TASK GOAL
In your copy, drop the images and return each record exactly as it stands.

Saved entries:
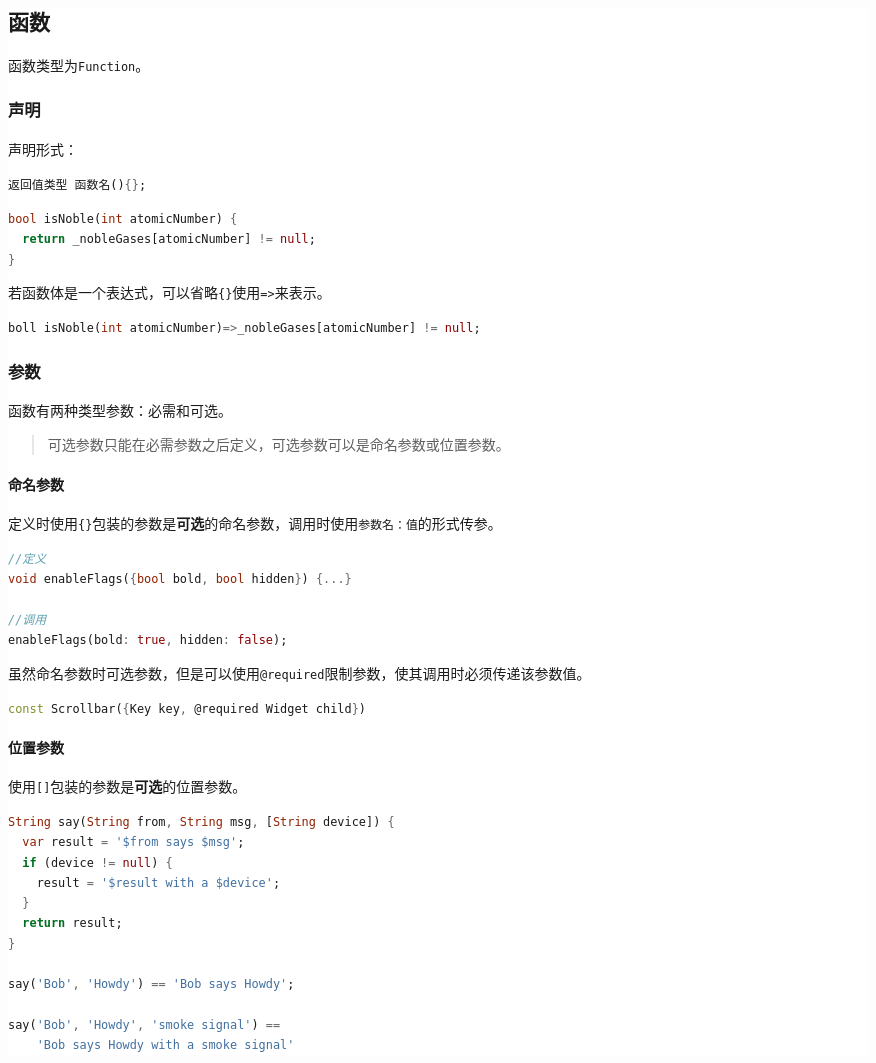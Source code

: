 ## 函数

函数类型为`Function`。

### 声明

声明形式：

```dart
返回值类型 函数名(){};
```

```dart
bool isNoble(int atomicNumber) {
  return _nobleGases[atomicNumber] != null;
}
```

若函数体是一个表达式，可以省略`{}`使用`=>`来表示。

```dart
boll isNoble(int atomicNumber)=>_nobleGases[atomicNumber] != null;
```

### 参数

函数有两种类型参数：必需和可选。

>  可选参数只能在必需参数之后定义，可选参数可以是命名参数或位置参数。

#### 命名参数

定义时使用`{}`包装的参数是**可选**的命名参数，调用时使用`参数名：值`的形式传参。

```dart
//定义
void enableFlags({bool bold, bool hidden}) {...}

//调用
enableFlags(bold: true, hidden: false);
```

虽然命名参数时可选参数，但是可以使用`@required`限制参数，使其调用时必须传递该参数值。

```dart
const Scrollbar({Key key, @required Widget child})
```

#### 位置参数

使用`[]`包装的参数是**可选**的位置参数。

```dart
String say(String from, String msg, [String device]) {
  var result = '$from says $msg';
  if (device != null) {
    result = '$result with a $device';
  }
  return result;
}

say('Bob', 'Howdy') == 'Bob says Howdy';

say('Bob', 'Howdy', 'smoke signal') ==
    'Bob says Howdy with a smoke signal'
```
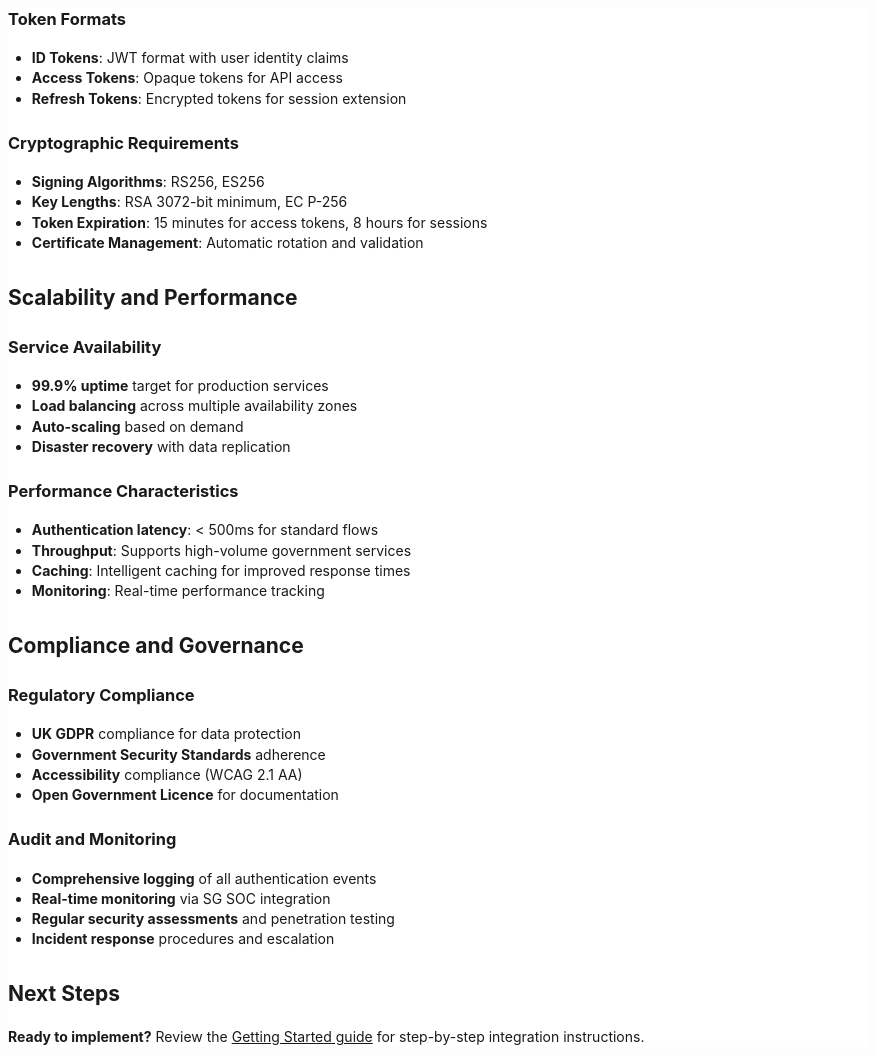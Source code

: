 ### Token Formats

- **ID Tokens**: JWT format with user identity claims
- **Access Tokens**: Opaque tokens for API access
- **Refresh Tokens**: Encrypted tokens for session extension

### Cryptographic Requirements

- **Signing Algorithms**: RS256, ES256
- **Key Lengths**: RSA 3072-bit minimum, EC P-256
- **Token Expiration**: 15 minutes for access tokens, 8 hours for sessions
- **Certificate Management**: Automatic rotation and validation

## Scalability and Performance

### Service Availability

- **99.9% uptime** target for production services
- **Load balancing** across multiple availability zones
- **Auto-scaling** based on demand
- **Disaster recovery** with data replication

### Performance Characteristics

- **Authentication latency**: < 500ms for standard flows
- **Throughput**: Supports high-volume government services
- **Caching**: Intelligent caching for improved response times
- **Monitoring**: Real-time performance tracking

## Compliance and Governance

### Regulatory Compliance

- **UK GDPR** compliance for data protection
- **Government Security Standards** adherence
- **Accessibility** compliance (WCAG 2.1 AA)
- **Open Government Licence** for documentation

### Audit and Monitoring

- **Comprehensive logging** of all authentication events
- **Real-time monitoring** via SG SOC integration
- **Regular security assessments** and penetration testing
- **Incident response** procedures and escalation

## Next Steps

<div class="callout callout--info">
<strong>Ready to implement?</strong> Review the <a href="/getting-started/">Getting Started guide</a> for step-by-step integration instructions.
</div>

SOLUTION FOR THIS EXERCISE
Source code

: ## 函数

函数类型为`Function`。

### 声明

声明形式：

```dart
返回值类型 函数名(){};
```

```dart
bool isNoble(int atomicNumber) {
  return _nobleGases[atomicNumber] != null;
}
```

若函数体是一个表达式，可以省略`{}`使用`=>`来表示。

```dart
boll isNoble(int atomicNumber)=>_nobleGases[atomicNumber] != null;
```

### 参数

函数有两种类型参数：必需和可选。

>  可选参数只能在必需参数之后定义，可选参数可以是命名参数或位置参数。

#### 命名参数

定义时使用`{}`包装的参数是**可选**的命名参数，调用时使用`参数名：值`的形式传参。

```dart
//定义
void enableFlags({bool bold, bool hidden}) {...}

//调用
enableFlags(bold: true, hidden: false);
```

虽然命名参数时可选参数，但是可以使用`@required`限制参数，使其调用时必须传递该参数值。

```dart
const Scrollbar({Key key, @required Widget child})
```

#### 位置参数

使用`[]`包装的参数是**可选**的位置参数。

```dart
String say(String from, String msg, [String device]) {
  var result = '$from says $msg';
  if (device != null) {
    result = '$result with a $device';
  }
  return result;
}

say('Bob', 'Howdy') == 'Bob says Howdy';

say('Bob', 'Howdy', 'smoke signal') ==
    'Bob says Howdy with a smoke signal'
```
Source code

: ### Token Formats

- **ID Tokens**: JWT format with user identity claims
- **Access Tokens**: Opaque tokens for API access
- **Refresh Tokens**: Encrypted tokens for session extension

### Cryptographic Requirements

- **Signing Algorithms**: RS256, ES256
- **Key Lengths**: RSA 3072-bit minimum, EC P-256
- **Token Expiration**: 15 minutes for access tokens, 8 hours for sessions
- **Certificate Management**: Automatic rotation and validation

## Scalability and Performance

### Service Availability

- **99.9% uptime** target for production services
- **Load balancing** across multiple availability zones
- **Auto-scaling** based on demand
- **Disaster recovery** with data replication

### Performance Characteristics

- **Authentication latency**: < 500ms for standard flows
- **Throughput**: Supports high-volume government services
- **Caching**: Intelligent caching for improved response times
- **Monitoring**: Real-time performance tracking

## Compliance and Governance

### Regulatory Compliance

- **UK GDPR** compliance for data protection
- **Government Security Standards** adherence
- **Accessibility** compliance (WCAG 2.1 AA)
- **Open Government Licence** for documentation

### Audit and Monitoring

- **Comprehensive logging** of all authentication events
- **Real-time monitoring** via SG SOC integration
- **Regular security assessments** and penetration testing
- **Incident response** procedures and escalation

## Next Steps

<div class="callout callout--info">
<strong>Ready to implement?</strong> Review the <a href="/getting-started/">Getting Started guide</a> for step-by-step integration instructions.
</div>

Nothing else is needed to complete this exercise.